La richesse harmonique est une des forces majeures de l’album. Les progressions d’accords, souvent inspirées du post-rock et de la dream pop, oscillent entre tonalités majeures lumineuses et passages plus sombres, créant une ambivalence émotionnelle qui traverse tout l’album. Ce contraste est particulièrement perceptible dans des morceaux comme "Wait" ou "My Tears Are Becoming a Sea", où des motifs répétitifs servent de base à une montée dramatique, renforcée par un travail minutieux sur les dynamiques. L’usage de modulations subtiles et d’accords suspendus amplifie cette sensation d’instabilité émotionnelle, contribuant à faire de l’écoute une expérience quasi cathartique.
En termes d’arrangements, Anthony Gonzalez fait preuve d’une véritable virtuosité. Il incorpore avec finesse des éléments organiques (cordes, flûtes, saxophones) qui viennent dialoguer avec les synthétiseurs et les boîtes à rythmes, évitant ainsi la froideur souvent reprochée à la musique électronique. Ces touches orchestrales ne sont jamais gratuites, elles s’inscrivent dans une démarche narrative où chaque instrument sert un propos émotionnel précis. Par exemple, le saxophone sur "Outro" ne se contente pas d’ajouter une couleur jazzy ; il agit comme un fil conducteur qui conclut ce voyage musical sur une note mélancolique et apaisée.

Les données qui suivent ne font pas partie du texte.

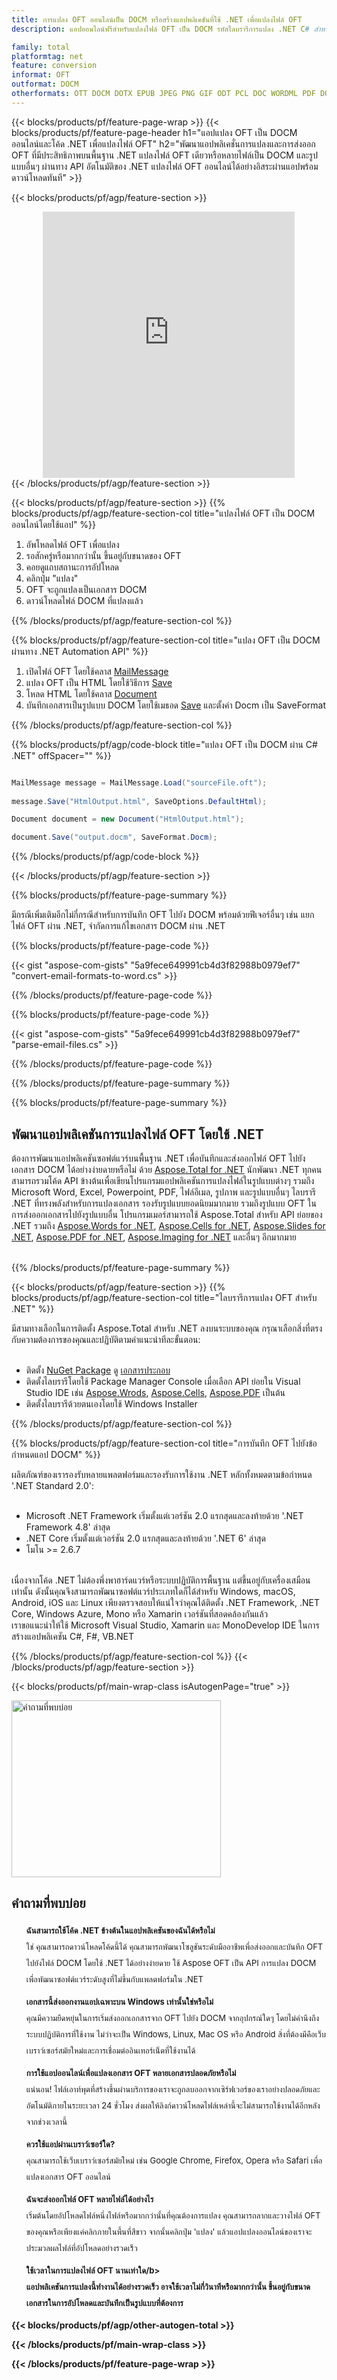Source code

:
```yaml
---
title: การแปลง OFT ออนไลน์เป็น DOCM หรือสร้างแอปพลิเคชันที่ใช้ .NET เพื่อแปลงไฟล์ OFT
description: แอปออนไลน์ฟรีสำหรับแปลงไฟล์ OFT เป็น DOCM รหัสไลบรารีการแปลง .NET C# สำหรับเอกสาร OFT 

family: total
platformtag: net
feature: conversion
informat: OFT
outformat: DOCM
otherformats: OTT DOCM DOTX EPUB JPEG PNG GIF ODT PCL DOC WORDML PDF DOCX XPS EMF TIFF SVG RTF DOT TEXT FLATOPC PS MD DOTM
---
```

{{< blocks/products/pf/feature-page-wrap >}}
{{< blocks/products/pf/feature-page-header h1="แอปแปลง OFT เป็น DOCM ออนไลน์และโค้ด .NET เพื่อแปลงไฟล์ OFT" h2="พัฒนาแอปพลิเคชั่นการแปลงและการส่งออก OFT ที่มีประสิทธิภาพบนพื้นฐาน .NET แปลงไฟล์ OFT เดียวหรือหลายไฟล์เป็น DOCM และรูปแบบอื่นๆ ผ่านทาง API อัตโนมัติของ .NET แปลงไฟล์ OFT ออนไลน์ได้อย่างอิสระผ่านแอปพร้อมดาวน์โหลดทันที" >}}


{{< blocks/products/pf/agp/feature-section >}}

<div class="container-fluid agp-content bg-white aboutfile box-1 vh100 section nopbtm">
<div class=container>
<div class=row>
<div class="demobox tc col-md-12 padding-0" align="center">

<iframe title="แอปแปลง OFT เป็น DOCM ออนไลน์ฟรี" style="border: none; height: 426px;" scrolling="no" src="https://total-conversion-app-65z5r2lp.qa.k8s.dynabic.com/?to=docm&from=oft" id="child-iframe" width="80%"></iframe>

</div></div>
</div></div>
{{< /blocks/products/pf/agp/feature-section >}}


{{< blocks/products/pf/agp/feature-section >}}
{{% blocks/products/pf/agp/feature-section-col title="แปลงไฟล์ OFT เป็น DOCM ออนไลน์โดยใช้แอป" %}}

1. อัพโหลดไฟล์ OFT เพื่อแปลง
1. รอสักครู่หรือมากกว่านั้น ขึ้นอยู่กับขนาดของ OFT
1. คอยดูแถบสถานะการอัปโหลด
1. คลิกปุ่ม "แปลง"
1. OFT จะถูกแปลงเป็นเอกสาร DOCM
1. ดาวน์โหลดไฟล์ DOCM ที่แปลงแล้ว

{{% /blocks/products/pf/agp/feature-section-col %}}

{{% blocks/products/pf/agp/feature-section-col title="แปลง OFT เป็น DOCM ผ่านทาง .NET Automation API" %}}


1. เปิดไฟล์ OFT โดยใช้คลาส [MailMessage](https://reference.aspose.com/email/net/aspose.email/mailmessage)
2. แปลง OFT เป็น HTML โดยใช้วิธีการ [Save](https://reference.aspose.com/email/net/aspose.email.mailmessage/save/methods/3)
3. โหลด HTML โดยใช้คลาส [Document](https://reference.aspose.com/words/net/aspose.words/document)
4. บันทึกเอกสารเป็นรูปแบบ DOCM โดยใช้เมธอด [Save](https://reference.aspose.com/words/net/aspose.words.document/save/methods/4) และตั้งค่า Docm เป็น SaveFormat



{{% /blocks/products/pf/agp/feature-section-col %}}

{{% blocks/products/pf/agp/code-block title="แปลง OFT เป็น DOCM ผ่าน C# .NET" offSpacer="" %}}


```cs

MailMessage message = MailMessage.Load("sourceFile.oft");
 
message.Save("HtmlOutput.html", SaveOptions.DefaultHtml);

Document document = new Document("HtmlOutput.html");

document.Save("output.docm", SaveFormat.Docm); 
```



{{% /blocks/products/pf/agp/code-block %}}

{{< /blocks/products/pf/agp/feature-section >}}

{{% blocks/products/pf/feature-page-summary %}}

มีกรณีเพิ่มเติมอีกไม่กี่กรณีสำหรับการบันทึก OFT ไปยัง DOCM พร้อมด้วยฟีเจอร์อื่นๆ เช่น แยกไฟล์ OFT ผ่าน .NET, จำกัดการแก้ไขเอกสาร DOCM ผ่าน .NET

{{% blocks/products/pf/feature-page-code %}}
{{< gist "aspose-com-gists" "5a9fece649991cb4d3f82988b0979ef7" "convert-email-formats-to-word.cs" >}}
{{% /blocks/products/pf/feature-page-code %}}
{{% blocks/products/pf/feature-page-code %}}
{{< gist "aspose-com-gists" "5a9fece649991cb4d3f82988b0979ef7" "parse-email-files.cs" >}}
{{% /blocks/products/pf/feature-page-code %}}


{{% /blocks/products/pf/feature-page-summary %}}

{{% blocks/products/pf/feature-page-summary %}}

<h2>พัฒนาแอปพลิเคชันการแปลงไฟล์ OFT โดยใช้ .NET</h2>

ต้องการพัฒนาแอปพลิเคชันซอฟต์แวร์บนพื้นฐาน .NET เพื่อบันทึกและส่งออกไฟล์ OFT ไปยังเอกสาร DOCM ได้อย่างง่ายดายหรือไม่ ด้วย [Aspose.Total for .NET](https://products.aspose.com/total/th/net/) นักพัฒนา .NET ทุกคนสามารถรวมโค้ด API ข้างต้นเพื่อเขียนโปรแกรมแอปพลิเคชันการแปลงไฟล์ในรูปแบบต่างๆ รวมถึง Microsoft Word, Excel, Powerpoint, PDF, ไฟล์อีเมล, รูปภาพ และรูปแบบอื่นๆ ไลบรารี .NET ที่ทรงพลังสำหรับการแปลงเอกสาร รองรับรูปแบบยอดนิยมมากมาย รวมถึงรูปแบบ OFT ในการส่งออกเอกสารไปยังรูปแบบอื่น โปรแกรมเมอร์สามารถใช้ Aspose.Total สำหรับ API ย่อยของ .NET รวมถึง [Aspose.Words for .NET](https://products.aspose.com/words/th/net/), [Aspose.Cells for .NET](https://products.aspose.com/cells/th/net/), [Aspose.Slides for .NET](https://products.aspose.com/slides/th/net/), [Aspose.PDF for .NET](https://products.aspose.com/pdf/th/net/), [Aspose.Imaging for .NET](https://products.aspose.com/imaging/th/net/) และอื่นๆ อีกมากมาย<br /><br />

{{% /blocks/products/pf/feature-page-summary %}}

{{< blocks/products/pf/agp/feature-section >}}
{{% blocks/products/pf/agp/feature-section-col title="ไลบรารีการแปลง OFT สำหรับ .NET" %}}

มีสามทางเลือกในการติดตั้ง Aspose.Total สำหรับ .NET ลงบนระบบของคุณ กรุณาเลือกสิ่งที่ตรงกับความต้องการของคุณและปฏิบัติตามคำแนะนำทีละขั้นตอน:<br /><br />

- ติดตั้ง [NuGet Package](https://www.nuget.org/packages/Aspose.Total/) ดู [เอกสารประกอบ](https://docs.aspose.com/total/net/)
- ติดตั้งไลบรารีโดยใช้ Package Manager Console เมื่อเลือก API ย่อยใน Visual Studio IDE เช่น [Aspose.Wrods](https://docs.aspose.com/words/net/installation/#install-asposecells-using-package-manager-gui), [Aspose.Cells](https://docs.aspose.com/cells/net/installation/#install-asposecells-using-package-manager-gui), [Aspose.PDF](https://docs.aspose.com/pdf/net/installation/#install-asposecells-using-package-manager-gui) เป็นต้น
- ติดตั้งไลบรารีด้วยตนเองโดยใช้ Windows Installer

{{% /blocks/products/pf/agp/feature-section-col %}}

{{% blocks/products/pf/agp/feature-section-col title="การบันทึก OFT ไปยังข้อกำหนดแอป DOCM" %}}

ผลิตภัณฑ์ของเรารองรับหลายแพลตฟอร์มและรองรับการใช้งาน .NET หลักทั้งหมดตามข้อกำหนด '.NET Standard 2.0':<br /><br />

- Microsoft .NET Framework เริ่มตั้งแต่เวอร์ชัน 2.0 แรกสุดและลงท้ายด้วย '.NET Framework 4.8' ล่าสุด
- .NET Core เริ่มตั้งแต่เวอร์ชัน 2.0 แรกสุดและลงท้ายด้วย '.NET 6' ล่าสุด
- โมโน >= 2.6.7
<br />
เนื่องจากโค้ด .NET ไม่ต้องพึ่งพาฮาร์ดแวร์หรือระบบปฏิบัติการพื้นฐาน แต่ขึ้นอยู่กับเครื่องเสมือนเท่านั้น ดังนั้นคุณจึงสามารถพัฒนาซอฟต์แวร์ประเภทใดก็ได้สำหรับ Windows, macOS, Android, iOS และ Linux เพียงตรวจสอบให้แน่ใจว่าคุณได้ติดตั้ง .NET Framework, .NET Core, Windows Azure, Mono หรือ Xamarin เวอร์ชันที่สอดคล้องกันแล้ว<br />
เราขอแนะนำให้ใช้ Microsoft Visual Studio, Xamarin และ MonoDevelop IDE ในการสร้างแอปพลิเคชัน C#, F#, VB.NET

{{% /blocks/products/pf/agp/feature-section-col %}}
{{< /blocks/products/pf/agp/feature-section >}}

{{< blocks/products/pf/main-wrap-class isAutogenPage="true" >}}

<style>.howtolist li{margin-right: 0!important;line-height: 26px;position: relative;margin-bottom: 10px;font-size: 13px;list-style-type: none;}</style>
<div class="col-md-12 tl bg-gray-dark howtolist section">
  <a class="anchor" name="faqpage"></a>
  <div class="container tl dflex" itemscope="" itemtype="https://schema.org/FAQPage">
      <div class="col-md-4 howtosectiongfx">
          <img class="social-panel-hide-on-mobile" src="https://www.groupdocs.cloud/templates/brand/images/groupdocs/conversion/groupdocs_conversion-brand.png" alt="คำถามที่พบบ่อย" width="335" height="283">
      </div>
      <div class="howtosection col-md-8">
          <div>
              <h2>คำถามที่พบบ่อย</h2>
               <ul>
                  <li itemscope="" itemprop="mainEntity" itemtype="https://schema.org/Question">
                      <div>
                          <span itemprop="name"><b>ฉันสามารถใช้โค้ด .NET ข้างต้นในแอปพลิเคชันของฉันได้หรือไม่</b></span>
                      </div>
                      <div itemscope="" itemprop="acceptedAnswer" itemtype="https://schema.org/Answer">
                          <span itemprop="text">ใช่ คุณสามารถดาวน์โหลดโค้ดนี้ได้ คุณสามารถพัฒนาโซลูชันระดับมืออาชีพเพื่อส่งออกและบันทึก OFT ไปยังไฟล์ DOCM โดยใช้ .NET ได้อย่างง่ายดาย ใช้ Aspose OFT เป็น API การแปลง DOCM เพื่อพัฒนาซอฟต์แวร์ระดับสูงที่ไม่ขึ้นกับแพลตฟอร์มใน .NET</span>
                      </div>
                  </li>
                  <li itemscope="" itemprop="mainEntity" itemtype="https://schema.org/Question">
                      <div>
                          <span itemprop="name"><b>เอกสารนี้ส่งออกงานแอปเฉพาะบน Windows เท่านั้นใช่หรือไม่</b></span>
                      </div>
                      <div itemscope="" itemprop="acceptedAnswer" itemtype="https://schema.org/Answer">
                          <span itemprop="text">คุณมีความยืดหยุ่นในการเริ่มส่งออกเอกสารจาก OFT ไปยัง DOCM จากอุปกรณ์ใดๆ โดยไม่คำนึงถึงระบบปฏิบัติการที่ใช้งาน ไม่ว่าจะเป็น Windows, Linux, Mac OS หรือ Android สิ่งที่ต้องมีคือเว็บเบราว์เซอร์สมัยใหม่และการเชื่อมต่ออินเทอร์เน็ตที่ใช้งานได้</span>
                      </div>
                  </li>
                  <li itemscope="" itemprop="mainEntity" itemtype="https://schema.org/Question">
                      <div>
                          <span itemprop="name"><b>การใช้แอปออนไลน์เพื่อแปลงเอกสาร OFT หลายเอกสารปลอดภัยหรือไม่</b></span>
                      </div>
                      <div itemscope="" itemprop="acceptedAnswer" itemtype="https://schema.org/Answer">
                          <span itemprop="text">แน่นอน! ไฟล์เอาท์พุตที่สร้างขึ้นผ่านบริการของเราจะถูกลบออกจากเซิร์ฟเวอร์ของเราอย่างปลอดภัยและอัตโนมัติภายในระยะเวลา 24 ชั่วโมง ส่งผลให้ลิงก์ดาวน์โหลดไฟล์เหล่านี้จะไม่สามารถใช้งานได้อีกหลังจากช่วงเวลานี้</span>
                      </div>
                  </li>                 
                  <li itemscope="" itemprop="mainEntity" itemtype="https://schema.org/Question">
                      <div>
                          <span itemprop="name"><b>ควรใช้แอปผ่านเบราว์เซอร์ใด?</b></span>
                      </div>
                      <div itemscope="" itemprop="acceptedAnswer" itemtype="https://schema.org/Answer">
                          <span itemprop="text">คุณสามารถใช้เว็บเบราว์เซอร์สมัยใหม่ เช่น Google Chrome, Firefox, Opera หรือ Safari เพื่อแปลงเอกสาร OFT ออนไลน์</span>
                      </div>
                  </li>
 		  <li itemscope="" itemprop="mainEntity" itemtype="https://schema.org/Question">
                      <div>
                          <span itemprop="name"><b>ฉันจะส่งออกไฟล์ OFT หลายไฟล์ได้อย่างไร</b></span>
                      </div>
                      <div itemscope="" itemprop="acceptedAnswer" itemtype="https://schema.org/Answer">
                          <span itemprop="text">เริ่มต้นโดยอัปโหลดไฟล์หนึ่งไฟล์หรือมากกว่านั้นที่คุณต้องการแปลง คุณสามารถลากและวางไฟล์ OFT ของคุณหรือเพียงแค่คลิกภายในพื้นที่สีขาว จากนั้นคลิกปุ่ม 'แปลง' แล้วแอปแปลงออนไลน์ของเราจะประมวลผลไฟล์ที่อัปโหลดอย่างรวดเร็ว</span>
                      </div>
                  </li>
 		  <li itemscope="" itemprop="mainEntity" itemtype="https://schema.org/Question">
                      <div>
                          <span itemprop="name"><b>ใช้เวลาในการแปลงไฟล์ OFT นานเท่าใด/b></span>
                      </div>
                      <div itemscope="" itemprop="acceptedAnswer" itemtype="https://schema.org/Answer">
                          <span itemprop="text">แอปพลิเคชันการแปลงนี้ทำงานได้อย่างรวดเร็ว อาจใช้เวลาไม่กี่วินาทีหรือมากกว่านั้น ขึ้นอยู่กับขนาดเอกสารในการอัปโหลดและบันทึกเป็นรูปแบบที่ต้องการ</span>
                      </div>
                  </li>
              </ul>
          </div>
      </div>
  </div>

{{< blocks/products/pf/agp/other-autogen-total >}}

{{< /blocks/products/pf/main-wrap-class >}}

{{< /blocks/products/pf/feature-page-wrap >}}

Si l’album impressionne par son ampleur et sa maîtrise technique, il n’est pas exempt de critiques. La durée, qui avoisine les 74 minutes, impose un défi d’attention au public, et quelques titres pâtissent d’une certaine redondance dans leurs motifs mélodiques ou rythmiques. Cette densité peut donner une impression de surcharge, où certaines pistes paraissent moins abouties que d’autres, ou bien trop proches dans leur atmosphère pour maintenir un intérêt constant. Cependant, ces aspects peuvent aussi être interprétés comme une volonté délibérée de Gonzalez d’imposer une expérience immersive, presque hypnotique, où la répétition joue un rôle identitaire, à la manière de pièces minimalistes étirées dans le temps.
En définitive, Hurry Up, We’re Dreaming est une œuvre qui, par sa sophistication et son ambition, transcende largement les frontières de la pop électronique contemporaine. M83 réussit ici à conjuguer nostalgie des années 80 et modernité, expérimentation sonore et accessibilité mélodique. L’album se présente comme une ode aux rêves et aux émotions enfouies, offrant à l’auditeur un territoire sonore foisonnant, où chaque écoute révèle de nouvelles nuances. C’est un manifeste artistique d’une grande profondeur, qui confirme Anthony Gonzalez comme un des artisans majeurs de la scène électronique actuelle, capable de faire vibrer autant l’intellect que le cœur.